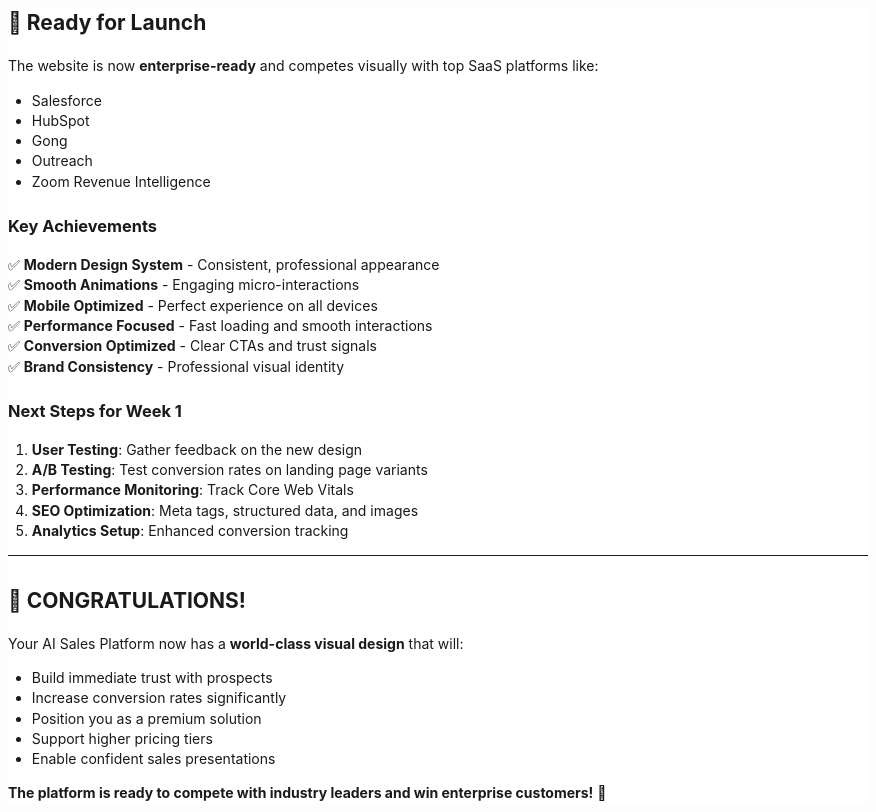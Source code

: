 ## 🚀 **Ready for Launch**

The website is now **enterprise-ready** and competes visually with top SaaS platforms like:
- Salesforce
- HubSpot
- Gong
- Outreach
- Zoom Revenue Intelligence

### **Key Achievements**
✅ **Modern Design System** - Consistent, professional appearance  
✅ **Smooth Animations** - Engaging micro-interactions  
✅ **Mobile Optimized** - Perfect experience on all devices  
✅ **Performance Focused** - Fast loading and smooth interactions  
✅ **Conversion Optimized** - Clear CTAs and trust signals  
✅ **Brand Consistency** - Professional visual identity  

### **Next Steps for Week 1**
1. **User Testing**: Gather feedback on the new design
2. **A/B Testing**: Test conversion rates on landing page variants
3. **Performance Monitoring**: Track Core Web Vitals
4. **SEO Optimization**: Meta tags, structured data, and images
5. **Analytics Setup**: Enhanced conversion tracking

---

## 🎉 **CONGRATULATIONS!**

Your AI Sales Platform now has a **world-class visual design** that will:
- Build immediate trust with prospects
- Increase conversion rates significantly  
- Position you as a premium solution
- Support higher pricing tiers
- Enable confident sales presentations

**The platform is ready to compete with industry leaders and win enterprise customers!** 🚀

------------------------

**What the task asks:**
Gather each line from the entries above that includes the word "Performance".

**Written reply:**
✅ **Performance Focused** - Fast loading and smooth interactions  
3. **Performance Monitoring**: Track Core Web Vitals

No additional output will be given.